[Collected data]
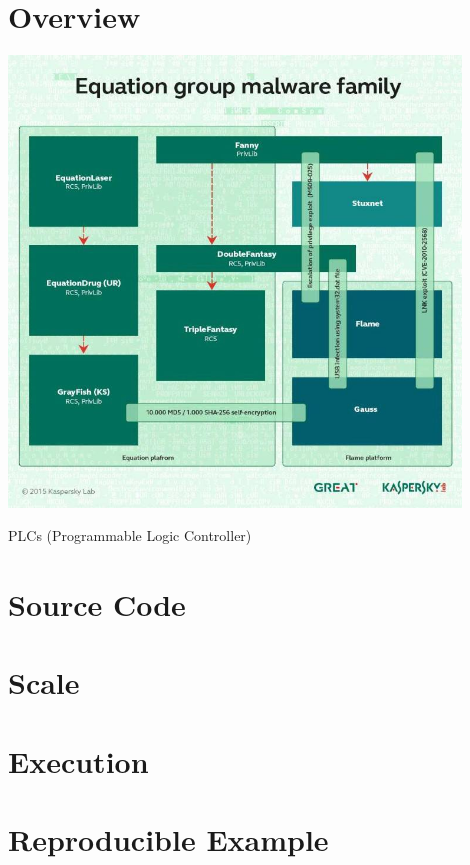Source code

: \documentclass[12pt, letterpaper]{article}
\begin{document}
\begin{sloppypar}


\begin{flushleft}
\section{Overview}
\begin{center}
{\includegraphics[width=0.9\textwidth]{equation_group_family.jpg}}
\end{center}

PLCs (Programmable Logic Controller)


\section{Source Code}



\section*{Scale}


\section*{Execution}


\section*{Reproducible Example}



\end{flushleft}
\end{sloppypar}
\end{document}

- [Work required]:
Once the pictures are set aside, copy the remaining text of every entry exactly.

- [Response area]:
Source code

: \documentclass[12pt, letterpaper]{article}
\begin{document}
\begin{sloppypar}


\begin{flushleft}
\section{Overview}
\begin{center}
{\includegraphics[width=0.9\textwidth]{equation_group_family.jpg}}
\end{center}

PLCs (Programmable Logic Controller)


\section{Source Code}



\section*{Scale}


\section*{Execution}


\section*{Reproducible Example}



\end{flushleft}
\end{sloppypar}
\end{document}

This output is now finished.